In the data warehouse,raw operational data is transformed into a warehouse deliverable fit for user query and consumption. Similar to the restaurant’s kitchen, the backroom data staging area is accessible only to skilled professionals. The data warehouse kitchen staff is busy preparing meals and simultaneously cannot be responding to customer inquiries. Customers aren’t invited to eat in the kitchen.

It certainly isn’t safe for customers to wander into the kitchen. We wouldn’t want our data warehouse customers to be injured by the dangerous equipment, hot surfaces, and sharp knifes they may encounter in the kitchen, so we prohibit them from accessing the staging area. Besides, things happen in the kitchen that customers just shouldn’t be privy to. The key architectural requirement for the data staging area is that it is off-limits to business users and does not provide query and presentation services.

Extraction is the first step in the process of getting data into the data warehouse
environment. Extracting means reading and understanding the source data and copying the data needed for the data warehouse into the staging area for further manipulation. Once the data is extracted to the staging area, there are numerous potential transformations, such as cleansing the data (correcting misspellings, resolving domain conflicts, dealing with missing elements, or parsing into standard formats), combining data from multiple sources, deduplicating data, and assigning
warehouse keys. These transformations are all precursors to loading the data into the data warehouse presentation area.

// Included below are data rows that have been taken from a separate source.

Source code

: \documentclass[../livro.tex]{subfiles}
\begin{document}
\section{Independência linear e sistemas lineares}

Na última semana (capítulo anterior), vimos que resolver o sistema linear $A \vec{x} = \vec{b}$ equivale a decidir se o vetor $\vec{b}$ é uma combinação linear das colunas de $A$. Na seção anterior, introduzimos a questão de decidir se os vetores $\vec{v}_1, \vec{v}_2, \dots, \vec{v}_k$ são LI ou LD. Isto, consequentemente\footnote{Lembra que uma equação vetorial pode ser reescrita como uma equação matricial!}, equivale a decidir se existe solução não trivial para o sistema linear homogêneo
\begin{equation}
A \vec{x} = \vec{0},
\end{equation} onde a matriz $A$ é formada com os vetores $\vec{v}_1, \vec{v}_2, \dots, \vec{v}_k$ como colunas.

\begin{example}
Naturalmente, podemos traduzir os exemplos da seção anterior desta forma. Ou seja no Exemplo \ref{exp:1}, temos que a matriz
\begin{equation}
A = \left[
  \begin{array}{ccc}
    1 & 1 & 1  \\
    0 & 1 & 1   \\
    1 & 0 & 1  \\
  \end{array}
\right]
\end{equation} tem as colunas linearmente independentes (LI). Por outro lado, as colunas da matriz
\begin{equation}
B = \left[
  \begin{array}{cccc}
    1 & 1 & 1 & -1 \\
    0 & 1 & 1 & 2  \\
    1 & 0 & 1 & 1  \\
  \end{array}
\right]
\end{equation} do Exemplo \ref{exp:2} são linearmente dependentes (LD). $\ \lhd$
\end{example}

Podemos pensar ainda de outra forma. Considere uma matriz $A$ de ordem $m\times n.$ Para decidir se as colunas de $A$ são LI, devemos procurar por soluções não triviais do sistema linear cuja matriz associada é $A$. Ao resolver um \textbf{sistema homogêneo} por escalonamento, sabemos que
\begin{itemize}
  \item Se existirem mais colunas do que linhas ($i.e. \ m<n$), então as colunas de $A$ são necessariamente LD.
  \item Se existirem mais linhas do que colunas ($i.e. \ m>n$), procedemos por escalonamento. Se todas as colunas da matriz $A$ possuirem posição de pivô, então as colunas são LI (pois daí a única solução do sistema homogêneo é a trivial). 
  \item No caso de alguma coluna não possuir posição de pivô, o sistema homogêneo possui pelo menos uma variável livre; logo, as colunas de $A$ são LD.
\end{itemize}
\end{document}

Unfortunately, there is still considerable industry consternation about whether the data that supports or results from this process should be instantiated in physical normalized structures prior to loading into the presentation area for querying and reporting. These normalized structures sometimes are referred to in the industry as the enterprise data warehouse; however, we believe that this terminology is a misnomer because the warehouse is actually much more encompassing than this set of normalized tables. The enterprise’s data warehouse more accurately refers to the conglomeration of an organization’s data warehouse staging and presentation areas.


The data staging area is dominated by the simple activities of sorting and sequential processing. In many cases, the data staging area is not based on relational technology but instead may consist of a system of flat files. After you validate your data for conformance with the defined one-to-one and many-toone business rules, it may be pointless to take the final step of building a fullblown third-normal-form physical database. However, there are cases where the data arrives at the doorstep of the data staging area in a third-normal-form relational format. In these situations, the managers of the data staging area simply may be more comfortable performing
the cleansing and transformation tasks using a set of normalized structures.

A normalized database for data staging storage is acceptable. However, we continue to have some reservations about this approach. The creation of both normalized structures for staging and dimensional structures for presentation means that the data is extracted, transformed, and loaded twice—once into the normalized database and then again when we load the dimensional model. Obviously, this two-step process requires more time and resources for the development effort, more time for the periodic loading or updating of data, and more capacity to store the multiple copies of the data. At the bottom line, this typically translates into the need for larger development, ongoing support, and hardware platform budgets. Unfortunately, some data warehouse project teams have failed miserably because they focused all their
energy and resources on constructing the normalized structures rather than allocating time to development of a presentation area that supports improved business decision making. While we believe that enterprise-wide data consistency is a fundamental goal of the data warehouse environment, there are equally effective and less costly approaches than physically creating a normalized set of tables in your staging area, if these structures don’t already exist.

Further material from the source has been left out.